[The records — start]
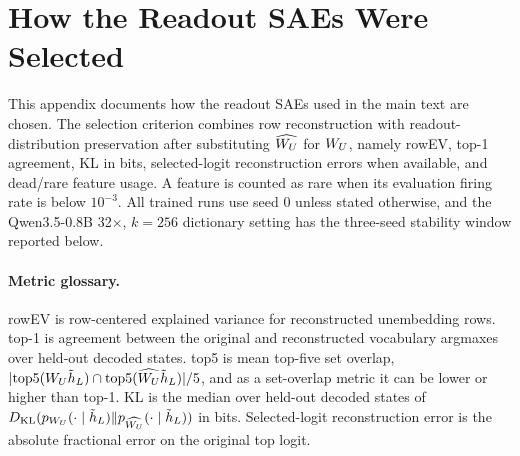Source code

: 
\providecommand{\ReadoutSAEFigurePath}{figures/appendix_k}
\newcommand{\ReadoutSAEGraphic}[2][]{%
  \AppendixCompactGraphic[#1]{\ReadoutSAEFigurePath/#2}%
}
\makeatletter
{}
  {
    \def\ReadoutSAE@fb@botlist{\@botlist}
    \def\ReadoutSAE@fb@topbarrier{\suppressfloats[t]}
    \newcommand{\ReadoutSAEFloatBarrier}{%
      \par\begingroup\let\@elt\relax
      \edef\@tempa{\ReadoutSAE@fb@botlist\@deferlist\@dbldeferlist}%
      \ifx\@tempa\@empty
      \else
        \ifx\@fltovf\relax
          \if@firstcolumn
            \clearpage
          \else
            \null\newpage\ReadoutSAEFloatBarrier
          \fi
        \else
          \newpage\let\@fltovf\relax\ReadoutSAEFloatBarrier
        \fi
      \fi
      \endgroup
      \ReadoutSAE@fb@topbarrier
    }
  }
  {\newcommand{\ReadoutSAEFloatBarrier}{}}
\makeatother
\setcounter{topnumber}{5}
\setcounter{bottomnumber}{3}
\setcounter{totalnumber}{8}
\renewcommand{\topfraction}{0.97}
\renewcommand{\bottomfraction}{0.90}
\renewcommand{\textfraction}{0.03}
\renewcommand{\floatpagefraction}{0.80}

\section{How the Readout SAEs Were Selected}
\label{app:readout-factorizer-sweeps}

This appendix documents how the readout SAEs used in the main text are chosen. The
selection criterion combines row reconstruction with readout-distribution
preservation after substituting $\widehat{\WU}$ for $\WU$, namely rowEV,
top-1 agreement, KL in bits, selected-logit reconstruction errors when available, and
dead/rare feature usage. A feature is counted as rare when its evaluation
firing rate is below $10^{-3}$. All trained runs use seed $0$ unless stated
otherwise, and the Qwen3.5-0.8B 32$\times$, $k=256$ dictionary setting has the
three-seed stability window reported below.

\paragraph{Metric glossary.}
rowEV is row-centered explained variance for reconstructed unembedding
rows. top-1 is agreement between the original and reconstructed vocabulary argmaxes
over held-out decoded states. top5 is mean top-five set overlap,
$|\mathrm{top5}(\WU \rstateL)\cap\mathrm{top5}(\widehat{\WU}\rstateL)|/5$, and as a set-overlap
metric it can be lower or higher than top-1. KL is the median over
held-out decoded states of
$D_{\mathrm{KL}}(p_{\WU}(\cdot\mid \rstateL)\|p_{\widehat{\WU}}(\cdot\mid \rstateL))$ in
bits. Selected-logit reconstruction error is the absolute fractional error on the
original top logit.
[The records — finish]
Problem description - Copy out all of the data word for word. Do not carry over any picture.

Your solution -
Source code

: 
\providecommand{\ReadoutSAEFigurePath}{figures/appendix_k}
\newcommand{\ReadoutSAEGraphic}[2][]{%
  \AppendixCompactGraphic[#1]{\ReadoutSAEFigurePath/#2}%
}
\makeatletter
{}
  {
    \def\ReadoutSAE@fb@botlist{\@botlist}
    \def\ReadoutSAE@fb@topbarrier{\suppressfloats[t]}
    \newcommand{\ReadoutSAEFloatBarrier}{%
      \par\begingroup\let\@elt\relax
      \edef\@tempa{\ReadoutSAE@fb@botlist\@deferlist\@dbldeferlist}%
      \ifx\@tempa\@empty
      \else
        \ifx\@fltovf\relax
          \if@firstcolumn
            \clearpage
          \else
            \null\newpage\ReadoutSAEFloatBarrier
          \fi
        \else
          \newpage\let\@fltovf\relax\ReadoutSAEFloatBarrier
        \fi
      \fi
      \endgroup
      \ReadoutSAE@fb@topbarrier
    }
  }
  {\newcommand{\ReadoutSAEFloatBarrier}{}}
\makeatother
\setcounter{topnumber}{5}
\setcounter{bottomnumber}{3}
\setcounter{totalnumber}{8}
\renewcommand{\topfraction}{0.97}
\renewcommand{\bottomfraction}{0.90}
\renewcommand{\textfraction}{0.03}
\renewcommand{\floatpagefraction}{0.80}

\section{How the Readout SAEs Were Selected}
\label{app:readout-factorizer-sweeps}

This appendix documents how the readout SAEs used in the main text are chosen. The
selection criterion combines row reconstruction with readout-distribution
preservation after substituting $\widehat{\WU}$ for $\WU$, namely rowEV,
top-1 agreement, KL in bits, selected-logit reconstruction errors when available, and
dead/rare feature usage. A feature is counted as rare when its evaluation
firing rate is below $10^{-3}$. All trained runs use seed $0$ unless stated
otherwise, and the Qwen3.5-0.8B 32$\times$, $k=256$ dictionary setting has the
three-seed stability window reported below.

\paragraph{Metric glossary.}
rowEV is row-centered explained variance for reconstructed unembedding
rows. top-1 is agreement between the original and reconstructed vocabulary argmaxes
over held-out decoded states. top5 is mean top-five set overlap,
$|\mathrm{top5}(\WU \rstateL)\cap\mathrm{top5}(\widehat{\WU}\rstateL)|/5$, and as a set-overlap
metric it can be lower or higher than top-1. KL is the median over
held-out decoded states of
$D_{\mathrm{KL}}(p_{\WU}(\cdot\mid \rstateL)\|p_{\widehat{\WU}}(\cdot\mid \rstateL))$ in
bits. Selected-logit reconstruction error is the absolute fractional error on the
original top logit.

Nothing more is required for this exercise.